I wasn’t too crazy how about 10? 12? years ago The Atlantic’s lay-out and graphics tried to get “splashier”, trying to look less “staid”. I found the gigantic fonts and colourizing gratuitous and distracting. I also thought, around that time, that it was starting to veer slightly more right of centre.

Pissed that the Columbia Journalism Review has shrunk from six to two issues a year. :mad: Great smallish articles as well as nifty sections like Darts and Laurels, which critiques recent journalists’ work, and the Lower Case, which features the latest newspaper headline typos.

Surprised I never got around to checking out either the Nation or Mother Jones - curious what people here think of them, and if they’re still any good.

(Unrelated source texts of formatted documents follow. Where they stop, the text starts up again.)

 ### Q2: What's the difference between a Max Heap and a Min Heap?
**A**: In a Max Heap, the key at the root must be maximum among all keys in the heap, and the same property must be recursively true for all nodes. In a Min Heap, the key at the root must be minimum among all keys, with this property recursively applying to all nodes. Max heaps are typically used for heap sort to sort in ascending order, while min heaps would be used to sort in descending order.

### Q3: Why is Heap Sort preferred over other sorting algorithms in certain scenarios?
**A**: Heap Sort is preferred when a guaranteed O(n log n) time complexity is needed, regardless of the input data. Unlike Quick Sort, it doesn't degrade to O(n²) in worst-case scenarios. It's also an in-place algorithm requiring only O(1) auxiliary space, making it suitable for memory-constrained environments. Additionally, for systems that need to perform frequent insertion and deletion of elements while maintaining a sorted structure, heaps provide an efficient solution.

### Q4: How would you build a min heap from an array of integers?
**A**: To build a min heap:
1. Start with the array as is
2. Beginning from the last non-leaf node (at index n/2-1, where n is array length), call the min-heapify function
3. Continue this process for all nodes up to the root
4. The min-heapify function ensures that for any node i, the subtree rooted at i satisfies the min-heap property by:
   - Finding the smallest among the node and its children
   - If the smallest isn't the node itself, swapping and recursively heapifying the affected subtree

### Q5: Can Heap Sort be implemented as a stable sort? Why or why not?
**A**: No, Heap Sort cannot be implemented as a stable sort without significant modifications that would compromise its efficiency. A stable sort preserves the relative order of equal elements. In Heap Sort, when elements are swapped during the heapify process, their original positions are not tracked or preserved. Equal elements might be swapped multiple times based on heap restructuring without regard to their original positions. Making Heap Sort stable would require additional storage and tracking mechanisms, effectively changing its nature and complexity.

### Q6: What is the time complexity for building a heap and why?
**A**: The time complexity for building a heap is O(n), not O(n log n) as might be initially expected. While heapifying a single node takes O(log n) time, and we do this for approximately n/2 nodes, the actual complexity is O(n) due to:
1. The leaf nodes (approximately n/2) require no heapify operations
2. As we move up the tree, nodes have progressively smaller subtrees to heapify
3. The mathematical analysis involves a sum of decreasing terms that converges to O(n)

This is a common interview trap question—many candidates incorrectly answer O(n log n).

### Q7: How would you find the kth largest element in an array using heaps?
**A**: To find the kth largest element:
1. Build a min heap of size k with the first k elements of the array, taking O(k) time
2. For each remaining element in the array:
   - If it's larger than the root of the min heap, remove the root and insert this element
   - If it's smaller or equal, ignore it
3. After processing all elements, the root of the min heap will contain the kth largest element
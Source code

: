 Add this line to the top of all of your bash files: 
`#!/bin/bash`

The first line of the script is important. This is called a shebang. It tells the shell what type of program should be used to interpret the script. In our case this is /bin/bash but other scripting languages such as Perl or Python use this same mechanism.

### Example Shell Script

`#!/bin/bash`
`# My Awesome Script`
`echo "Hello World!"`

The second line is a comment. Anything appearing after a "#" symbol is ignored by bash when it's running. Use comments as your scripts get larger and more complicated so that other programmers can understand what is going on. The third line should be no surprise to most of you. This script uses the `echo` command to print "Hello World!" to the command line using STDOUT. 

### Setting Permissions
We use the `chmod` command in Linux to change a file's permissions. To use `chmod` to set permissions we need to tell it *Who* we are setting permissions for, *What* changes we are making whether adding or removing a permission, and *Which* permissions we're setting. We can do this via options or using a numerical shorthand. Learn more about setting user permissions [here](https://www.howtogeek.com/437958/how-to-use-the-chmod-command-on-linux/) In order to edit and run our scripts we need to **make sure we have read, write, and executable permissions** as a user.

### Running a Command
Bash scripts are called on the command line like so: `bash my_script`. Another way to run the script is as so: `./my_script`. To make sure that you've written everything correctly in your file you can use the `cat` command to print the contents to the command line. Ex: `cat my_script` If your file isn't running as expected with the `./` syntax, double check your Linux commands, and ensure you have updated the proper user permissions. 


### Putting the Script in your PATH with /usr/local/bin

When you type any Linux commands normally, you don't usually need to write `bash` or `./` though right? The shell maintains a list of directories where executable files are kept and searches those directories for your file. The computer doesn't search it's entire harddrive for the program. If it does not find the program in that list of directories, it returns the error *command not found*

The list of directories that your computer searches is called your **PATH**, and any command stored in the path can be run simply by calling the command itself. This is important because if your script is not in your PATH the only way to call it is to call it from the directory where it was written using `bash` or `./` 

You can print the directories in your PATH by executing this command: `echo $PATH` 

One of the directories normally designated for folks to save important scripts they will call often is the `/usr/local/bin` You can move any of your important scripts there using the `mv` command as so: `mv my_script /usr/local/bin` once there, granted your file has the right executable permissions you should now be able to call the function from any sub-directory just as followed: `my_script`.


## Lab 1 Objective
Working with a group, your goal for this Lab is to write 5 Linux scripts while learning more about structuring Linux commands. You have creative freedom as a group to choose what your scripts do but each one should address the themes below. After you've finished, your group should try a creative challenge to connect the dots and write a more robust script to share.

The same with the New Republic, which I understand is right leaning, and a good read.

The two beefs I had with Harper’s is that whenever I mentioned it to someone they’d be like - oh, I’m not into fashion stuff, and I’d have to clue them in that it’s not the “-Bazaar” thingie. (A gripe that I shouldn’t hold against the mag, obviously, but still rankles the ole drankle). The other beef was former editor-in-chief Lewis Lapham’s grandiloquent op-eds. Sure, he head great insights and his heart was in the right place, but damn he could be one pretentious bloody nurl, spewing out Greek and Shakespearean references all over the fuckin place.

I cheaped-out and stopped subscribing to Washington Monthly. I can’t imagine it dipping in quality, but who knows - it’s been ten years since I read it. Always enjoyed founder Charles Peters’s “Tilting at Windmills” section - a way more enjoyable op-ed to read, with direct language that wasn’t all shmantzy-pantzy, like with Lapham.